After many years of calling Warner Park home, the large Independence Day celebration Rhythm and Booms will be moved to the downtown area to make the event more sustainable this summer.
Ald. Scott Resnick, District 8, said numerous environmental studies found the fireworks shot off during the event have had negative impacts on the local ecosystem, and representatives from Madison’s north side neighborhoods have decided to change the location.
Rita Kelliher, president of Madison Festivals Inc., which puts on the Rhythm and Booms, said she does not know how the move closer to downtown will affect the event turnout. She said she expects there to be approximately 150,000 people in attendance.
The event, which usually involves fireworks over Lake Mendota, will now see fireworks shot from barges over Lake Monona, according to the Wisconsin State Journal.
Kelliher said the event, being held on June 28 this year, will have other activities as well.
“Activities will be sort of like the Taste of Madison,” Kelliher said. “Except there will be two inbound lanes close to the water for sitting.”

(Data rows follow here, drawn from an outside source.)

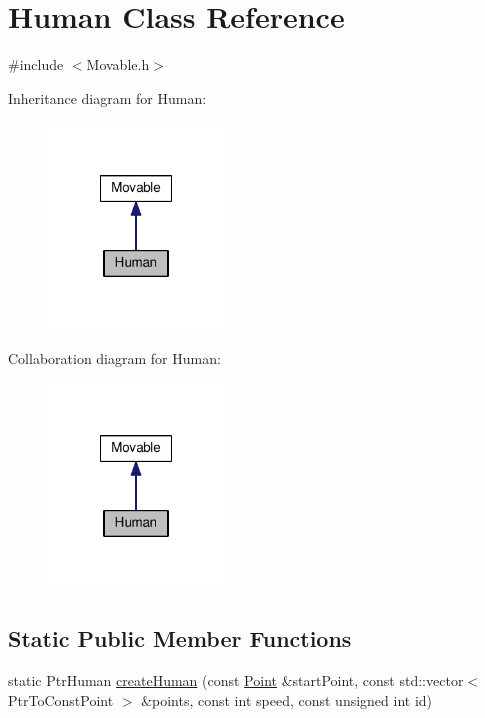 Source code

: \hypertarget{classHuman}{\section{Human Class Reference}
\label{classHuman}
}


{\ttfamily \#include $<$Movable.\-h$>$}



Inheritance diagram for Human\-:
\nopagebreak
\begin{figure}[H]
\begin{center}
\leavevmode
\includegraphics[width=132pt]{classHuman__inherit__graph}
\end{center}
\end{figure}


Collaboration diagram for Human\-:
\nopagebreak
\begin{figure}[H]
\begin{center}
\leavevmode
\includegraphics[width=132pt]{classHuman__coll__graph}
\end{center}
\end{figure}
\subsection*{Static Public Member Functions}
\begin{DoxyCompactItemize}
\item 
static Ptr\-Human \hyperlink{classHuman_a09310c96463d7b8f25d49fdee36482ec}{create\-Human} (const \hyperlink{classPoint}{Point} \&start\-Point, const std\-::vector$<$ Ptr\-To\-Const\-Point $>$ \&points, const int speed, const unsigned int id)
\end{DoxyCompactItemize}
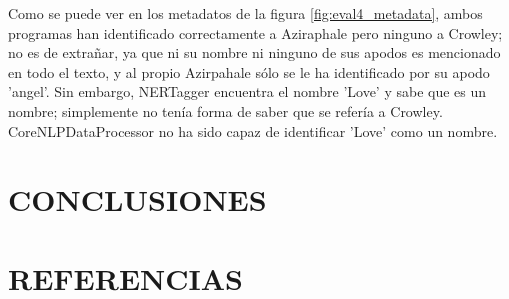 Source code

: \documentclass{pre-tfg}
\begin{document}
Como se puede ver en los metadatos de la figura \ref{fig:eval4_metadata}, ambos programas han identificado correctamente a Aziraphale pero ninguno a Crowley; no es de extrañar, ya que ni su nombre ni ninguno de sus apodos es mencionado en todo el texto, y al propio Azirpahale sólo se le ha identificado por su apodo 'angel'. Sin embargo, NERTagger encuentra el nombre 'Love' y sabe que es un nombre; simplemente no tenía forma de saber que se refería a Crowley. CoreNLPDataProcessor no ha sido capaz de identificar 'Love' como un nombre.


\cleardoublepage

\section{CONCLUSIONES}

\section{REFERENCIAS}





\singlespacing
%

\end{document}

There will be one area of vendors for the event specifically serving alcoholic and nonalcoholic beverages throughout the day and evening. The same area will also provide live entertainment for attendees, Kelliher said. Music will be playing from 2 to 9 p.m. and again from 10 to 11 p.m. on John Nolen Drive and North Shore.

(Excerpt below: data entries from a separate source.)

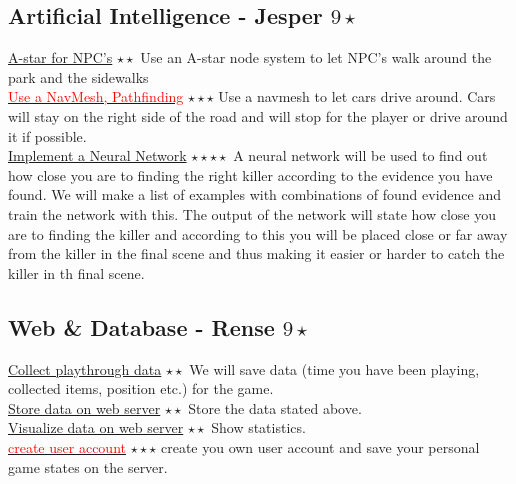 \documentclass{article}
\begin{document}
		\subsection{Artificial Intelligence - Jesper $9 \star$}
			\underline{A-star for NPC's} $\star \star$ Use an A-star node system to let NPC's walk around the park and the sidewalks\\
			\underline {\textcolor{red}{Use a NavMesh, Pathfinding}} $\star \star \star$ Use a navmesh to let cars drive around. Cars will stay on the right side of the road and will stop for the player or drive around it if possible.\\
			\underline{Implement a Neural Network} $\star \star \star \star$ A neural network will be used to find out how close you are to finding the right killer according to the evidence you have found. We will make a list of examples with combinations of found evidence and train the network with this. The output of the network will state how close you are to finding the killer and according to this you will be placed close or far away from the killer in the final scene and thus making it easier or harder to catch the killer in th final scene.
		\subsection{Web \& Database - Rense $9 \star$}
			\underline{Collect playthrough data} $\star \star$ We will save data (time you have been playing, collected items, position etc.) for the game. \\
			\underline{Store data on web server} $\star \star$ Store the data stated above. \\
			\underline{Visualize data on web server} $\star \star$ Show statistics. \\
			\underline {\textcolor{red}{create user account}} $\star \star \star$ create you own user account and save your personal game states on the server. \\
			
\end{document}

John Nolen Drive from the intersection of Blair Street and Williamson Street to Olin Park, as well as John Nolen Drive from Broom Street to Wilson Street will be closed for the event. North Shore from John Nolen Drive to Bedford Street will be closed for the event too.
However, Resnick said traffic congestion is not expected to be any worse than what it had been at its previous location in years past.
The new downtown location for the event will be easier to access for the police and fire departments as well as event goers with additional city ramps for parking, according to Kelliher.
She said there were not enough spaces for parking, so the necessary police and firefighters could not safely get to the event while it was hosted at the previous location.
Resnick said the event will be beneficial for downtown businesses, but it will be a loss for establishments on the North side.
“It was one of the bigger events on the North side,” Resnick said. “The first time I came to Madison was when I was in elementary school, and I came to Rhythm and Booms and I was at Warner Park and fell in love with the city,” Resnick said.